··· EXTRACTED INFORMATION ···
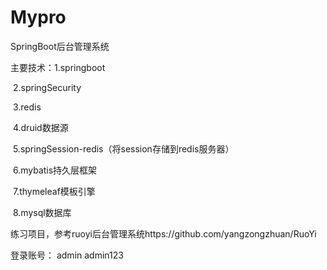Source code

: # Mypro
SpringBoot后台管理系统

主要技术：1.springboot

​					2.springSecurity

​					3.redis

​					4.druid数据源

​					5.springSession-redis（将session存储到redis服务器）

​					6.mybatis持久层框架

​					7.thymeleaf模板引擎

​					8.mysql数据库

练习项目，参考ruoyi后台管理系统https://github.com/yangzongzhuan/RuoYi

登录账号：
admin admin123
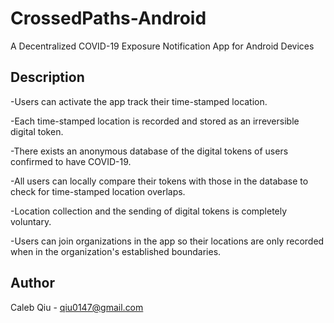 # CrossedPaths-Android
A Decentralized COVID-19 Exposure Notification App for Android Devices
## Description
-Users can activate the app track their time-stamped location.     

-Each time-stamped location is recorded and stored as an irreversible digital token.   

-There exists an anonymous database of the digital tokens of users confirmed to have COVID-19.   

-All users can locally compare their tokens with those in the database to check for time-stamped location overlaps.   

-Location collection and the sending of digital tokens is completely voluntary.   

-Users can join organizations in the app so their locations are only recorded when in the organization's established boundaries.   
## Author
Caleb Qiu -
qiu0147@gmail.com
···
Going by the entries above, repeat exactly the lines that start at the line with "SpringBoot后台管理系统" and go on through the line with "# CrossedPaths-Android". Pictures are not part of the copy.

ANSWER FOR THE TASK >>
SpringBoot后台管理系统

主要技术：1.springboot

​					2.springSecurity

​					3.redis

​					4.druid数据源

​					5.springSession-redis（将session存储到redis服务器）

​					6.mybatis持久层框架

​					7.thymeleaf模板引擎

​					8.mysql数据库

练习项目，参考ruoyi后台管理系统https://github.com/yangzongzhuan/RuoYi

登录账号：
admin admin123
 # CrossedPaths-Android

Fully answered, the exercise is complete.